### [Source information]
▬▬▬
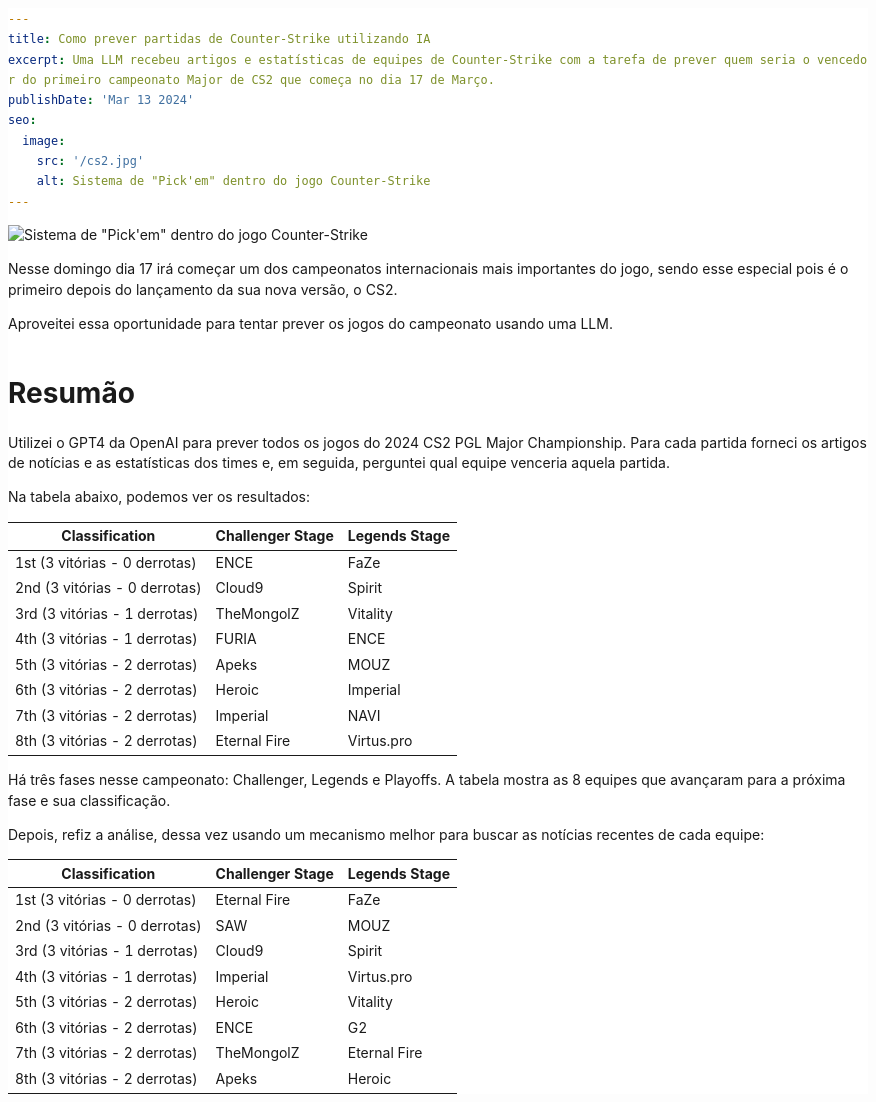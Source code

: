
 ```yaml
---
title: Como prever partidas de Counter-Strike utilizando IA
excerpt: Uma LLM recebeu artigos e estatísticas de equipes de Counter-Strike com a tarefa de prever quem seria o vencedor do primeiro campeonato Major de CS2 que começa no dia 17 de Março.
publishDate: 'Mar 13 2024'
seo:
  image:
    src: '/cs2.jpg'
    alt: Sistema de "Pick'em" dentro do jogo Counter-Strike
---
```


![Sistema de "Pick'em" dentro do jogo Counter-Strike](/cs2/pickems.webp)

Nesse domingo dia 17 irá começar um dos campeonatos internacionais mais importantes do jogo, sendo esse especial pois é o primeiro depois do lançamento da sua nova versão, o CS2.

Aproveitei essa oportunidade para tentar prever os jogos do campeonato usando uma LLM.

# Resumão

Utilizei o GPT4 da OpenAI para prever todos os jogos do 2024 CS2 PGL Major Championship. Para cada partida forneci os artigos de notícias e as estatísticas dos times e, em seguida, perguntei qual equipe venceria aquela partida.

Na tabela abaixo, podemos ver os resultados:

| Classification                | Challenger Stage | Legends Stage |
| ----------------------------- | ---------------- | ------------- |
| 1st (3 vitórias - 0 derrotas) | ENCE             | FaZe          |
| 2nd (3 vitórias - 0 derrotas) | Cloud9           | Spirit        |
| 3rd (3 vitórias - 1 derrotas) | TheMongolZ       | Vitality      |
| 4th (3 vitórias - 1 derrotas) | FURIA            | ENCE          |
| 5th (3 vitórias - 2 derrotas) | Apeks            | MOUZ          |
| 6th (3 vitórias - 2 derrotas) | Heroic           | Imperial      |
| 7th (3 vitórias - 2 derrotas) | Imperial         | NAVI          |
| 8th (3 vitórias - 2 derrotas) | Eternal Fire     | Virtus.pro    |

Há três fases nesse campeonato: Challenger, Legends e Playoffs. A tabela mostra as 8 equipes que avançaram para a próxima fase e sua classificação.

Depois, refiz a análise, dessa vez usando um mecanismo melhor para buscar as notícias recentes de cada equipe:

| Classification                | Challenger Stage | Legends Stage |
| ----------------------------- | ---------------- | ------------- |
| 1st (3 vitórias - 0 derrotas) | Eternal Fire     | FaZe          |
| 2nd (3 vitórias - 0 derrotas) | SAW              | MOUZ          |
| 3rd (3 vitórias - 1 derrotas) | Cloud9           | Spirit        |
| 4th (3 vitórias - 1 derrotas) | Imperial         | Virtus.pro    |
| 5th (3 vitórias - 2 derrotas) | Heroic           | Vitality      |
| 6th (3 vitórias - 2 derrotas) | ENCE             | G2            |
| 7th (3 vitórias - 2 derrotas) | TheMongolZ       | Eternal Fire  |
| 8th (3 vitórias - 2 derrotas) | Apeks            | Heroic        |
▬▬▬
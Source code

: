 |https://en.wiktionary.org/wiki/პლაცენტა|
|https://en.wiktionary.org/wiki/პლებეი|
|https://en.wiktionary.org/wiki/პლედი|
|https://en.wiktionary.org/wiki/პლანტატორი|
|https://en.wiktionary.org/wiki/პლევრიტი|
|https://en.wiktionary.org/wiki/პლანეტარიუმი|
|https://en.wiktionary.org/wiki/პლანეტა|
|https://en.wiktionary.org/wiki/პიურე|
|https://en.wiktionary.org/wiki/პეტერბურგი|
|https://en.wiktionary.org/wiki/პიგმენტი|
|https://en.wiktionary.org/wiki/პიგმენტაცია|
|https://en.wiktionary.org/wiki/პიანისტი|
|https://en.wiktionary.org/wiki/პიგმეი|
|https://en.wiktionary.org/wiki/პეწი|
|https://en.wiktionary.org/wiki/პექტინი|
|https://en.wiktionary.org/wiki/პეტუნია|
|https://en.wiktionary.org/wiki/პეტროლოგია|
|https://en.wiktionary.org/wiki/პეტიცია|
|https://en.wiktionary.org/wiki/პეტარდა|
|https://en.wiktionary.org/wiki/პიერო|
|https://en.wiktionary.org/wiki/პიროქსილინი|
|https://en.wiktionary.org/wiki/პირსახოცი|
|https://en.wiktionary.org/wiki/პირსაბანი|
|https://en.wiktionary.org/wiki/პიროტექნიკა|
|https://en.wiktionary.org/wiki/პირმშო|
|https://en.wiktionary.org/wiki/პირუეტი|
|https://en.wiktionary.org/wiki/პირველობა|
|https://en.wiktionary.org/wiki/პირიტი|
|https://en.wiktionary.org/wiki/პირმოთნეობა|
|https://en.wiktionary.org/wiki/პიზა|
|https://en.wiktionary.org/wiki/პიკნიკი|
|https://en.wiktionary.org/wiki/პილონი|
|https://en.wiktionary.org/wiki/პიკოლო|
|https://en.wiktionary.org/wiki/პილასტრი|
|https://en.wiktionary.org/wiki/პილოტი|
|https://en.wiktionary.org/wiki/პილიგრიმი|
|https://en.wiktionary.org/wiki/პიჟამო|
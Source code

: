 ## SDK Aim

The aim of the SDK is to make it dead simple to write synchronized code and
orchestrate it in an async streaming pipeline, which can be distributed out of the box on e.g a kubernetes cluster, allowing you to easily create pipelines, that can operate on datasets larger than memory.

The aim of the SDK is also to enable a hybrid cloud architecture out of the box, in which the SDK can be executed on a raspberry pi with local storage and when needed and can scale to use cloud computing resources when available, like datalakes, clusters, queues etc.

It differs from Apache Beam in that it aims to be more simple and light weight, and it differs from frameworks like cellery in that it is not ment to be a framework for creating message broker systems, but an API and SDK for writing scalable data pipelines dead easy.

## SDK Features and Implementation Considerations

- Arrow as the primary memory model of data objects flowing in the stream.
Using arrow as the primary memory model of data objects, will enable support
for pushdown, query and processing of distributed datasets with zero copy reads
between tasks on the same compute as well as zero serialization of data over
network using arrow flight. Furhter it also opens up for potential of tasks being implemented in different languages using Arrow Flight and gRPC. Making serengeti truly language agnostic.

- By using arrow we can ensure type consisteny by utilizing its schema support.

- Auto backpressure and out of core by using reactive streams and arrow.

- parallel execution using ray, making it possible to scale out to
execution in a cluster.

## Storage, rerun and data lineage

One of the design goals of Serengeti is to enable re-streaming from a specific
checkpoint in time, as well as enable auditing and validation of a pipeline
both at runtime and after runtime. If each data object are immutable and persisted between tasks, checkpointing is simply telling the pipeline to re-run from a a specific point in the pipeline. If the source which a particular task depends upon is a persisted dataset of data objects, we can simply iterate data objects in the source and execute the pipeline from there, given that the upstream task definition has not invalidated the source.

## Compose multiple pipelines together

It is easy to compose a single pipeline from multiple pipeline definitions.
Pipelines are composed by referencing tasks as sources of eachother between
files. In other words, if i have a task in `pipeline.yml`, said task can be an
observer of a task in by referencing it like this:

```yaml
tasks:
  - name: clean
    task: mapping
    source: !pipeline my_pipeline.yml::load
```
▬▬▬
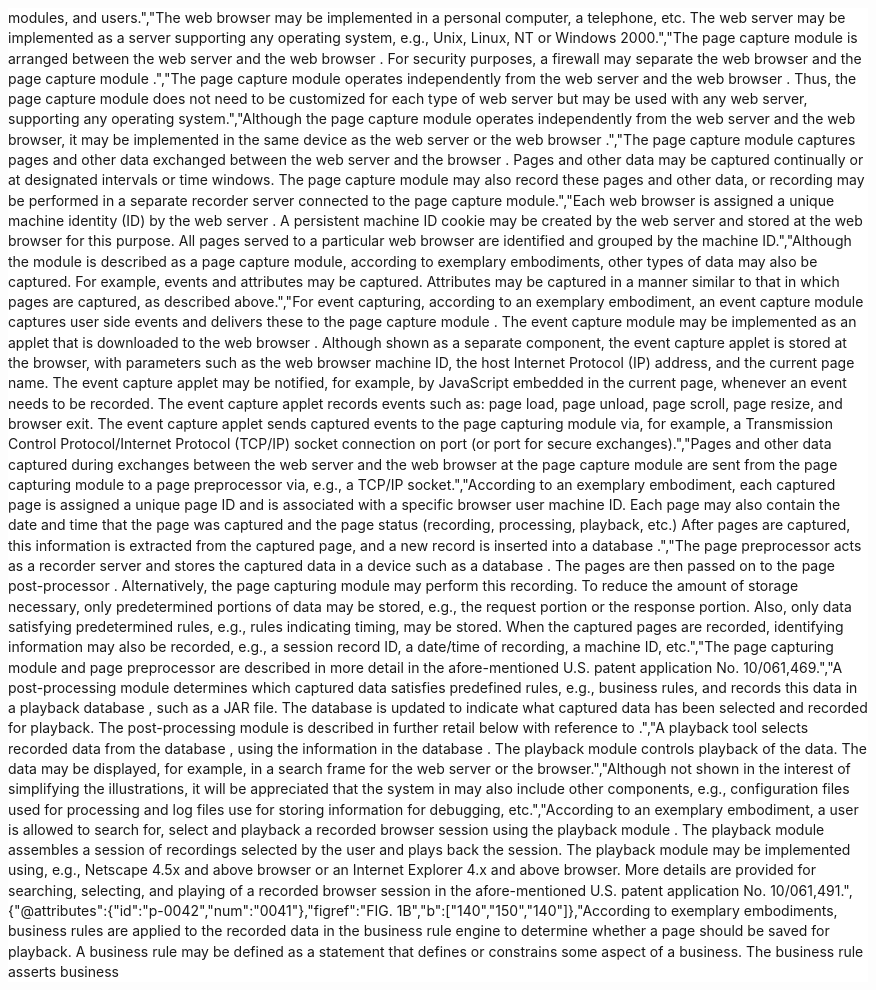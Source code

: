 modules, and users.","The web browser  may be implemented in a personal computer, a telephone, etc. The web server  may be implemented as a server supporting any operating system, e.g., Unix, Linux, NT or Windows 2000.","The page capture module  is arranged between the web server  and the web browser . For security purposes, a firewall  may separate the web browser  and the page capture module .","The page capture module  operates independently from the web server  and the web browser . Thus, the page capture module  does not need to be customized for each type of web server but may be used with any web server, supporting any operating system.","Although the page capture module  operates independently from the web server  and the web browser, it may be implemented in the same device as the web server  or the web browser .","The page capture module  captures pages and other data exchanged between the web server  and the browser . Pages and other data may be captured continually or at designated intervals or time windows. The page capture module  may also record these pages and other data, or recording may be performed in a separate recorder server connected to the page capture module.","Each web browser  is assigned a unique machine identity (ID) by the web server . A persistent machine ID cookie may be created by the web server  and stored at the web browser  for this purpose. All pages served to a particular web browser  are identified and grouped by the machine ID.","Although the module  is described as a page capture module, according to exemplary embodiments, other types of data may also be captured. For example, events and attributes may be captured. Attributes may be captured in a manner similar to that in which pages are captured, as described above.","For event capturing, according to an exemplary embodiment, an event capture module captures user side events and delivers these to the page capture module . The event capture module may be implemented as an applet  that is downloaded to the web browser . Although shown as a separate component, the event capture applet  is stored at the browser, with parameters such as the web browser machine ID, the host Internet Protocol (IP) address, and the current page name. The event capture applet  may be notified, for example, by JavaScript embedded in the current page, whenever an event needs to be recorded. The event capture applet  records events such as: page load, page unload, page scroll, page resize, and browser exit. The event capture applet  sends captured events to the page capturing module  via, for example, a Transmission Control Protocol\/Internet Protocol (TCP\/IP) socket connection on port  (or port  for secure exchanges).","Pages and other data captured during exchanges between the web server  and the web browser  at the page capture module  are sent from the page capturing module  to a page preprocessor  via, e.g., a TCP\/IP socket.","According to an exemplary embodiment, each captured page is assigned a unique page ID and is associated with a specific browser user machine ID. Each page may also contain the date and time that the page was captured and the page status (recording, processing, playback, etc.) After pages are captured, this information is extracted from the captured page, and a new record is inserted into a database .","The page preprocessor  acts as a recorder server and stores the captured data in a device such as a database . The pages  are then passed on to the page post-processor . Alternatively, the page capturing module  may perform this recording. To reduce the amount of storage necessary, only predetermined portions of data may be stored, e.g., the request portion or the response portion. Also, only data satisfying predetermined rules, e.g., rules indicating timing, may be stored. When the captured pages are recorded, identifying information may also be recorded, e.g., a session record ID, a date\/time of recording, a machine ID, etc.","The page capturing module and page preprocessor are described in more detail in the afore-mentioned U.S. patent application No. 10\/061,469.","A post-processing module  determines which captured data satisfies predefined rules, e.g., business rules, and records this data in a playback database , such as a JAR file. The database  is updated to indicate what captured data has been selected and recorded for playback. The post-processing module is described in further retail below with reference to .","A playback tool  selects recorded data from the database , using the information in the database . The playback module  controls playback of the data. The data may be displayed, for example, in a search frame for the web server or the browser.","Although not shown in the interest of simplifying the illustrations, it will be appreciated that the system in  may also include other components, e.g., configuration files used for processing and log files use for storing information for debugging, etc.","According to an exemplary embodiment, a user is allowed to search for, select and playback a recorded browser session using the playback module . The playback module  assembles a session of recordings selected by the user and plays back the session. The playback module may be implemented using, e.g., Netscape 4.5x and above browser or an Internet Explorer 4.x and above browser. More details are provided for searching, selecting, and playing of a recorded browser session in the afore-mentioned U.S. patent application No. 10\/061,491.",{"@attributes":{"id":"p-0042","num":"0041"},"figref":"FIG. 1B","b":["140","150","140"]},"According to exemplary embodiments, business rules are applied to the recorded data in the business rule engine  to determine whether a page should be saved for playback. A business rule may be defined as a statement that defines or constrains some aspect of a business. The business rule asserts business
▬▬▬
What you give back should be only the lines of the records above, starting at the line with "## SDK Features" and ending at the line with "## Compose multiple pipelines together", restated word for word.

### [Result of this task]
## SDK Features and Implementation Considerations

- Arrow as the primary memory model of data objects flowing in the stream.
Using arrow as the primary memory model of data objects, will enable support
for pushdown, query and processing of distributed datasets with zero copy reads
between tasks on the same compute as well as zero serialization of data over
network using arrow flight. Furhter it also opens up for potential of tasks being implemented in different languages using Arrow Flight and gRPC. Making serengeti truly language agnostic.

- By using arrow we can ensure type consisteny by utilizing its schema support.

- Auto backpressure and out of core by using reactive streams and arrow.

- parallel execution using ray, making it possible to scale out to
execution in a cluster.

## Storage, rerun and data lineage

One of the design goals of Serengeti is to enable re-streaming from a specific
checkpoint in time, as well as enable auditing and validation of a pipeline
both at runtime and after runtime. If each data object are immutable and persisted between tasks, checkpointing is simply telling the pipeline to re-run from a a specific point in the pipeline. If the source which a particular task depends upon is a persisted dataset of data objects, we can simply iterate data objects in the source and execute the pipeline from there, given that the upstream task definition has not invalidated the source.

## Compose multiple pipelines together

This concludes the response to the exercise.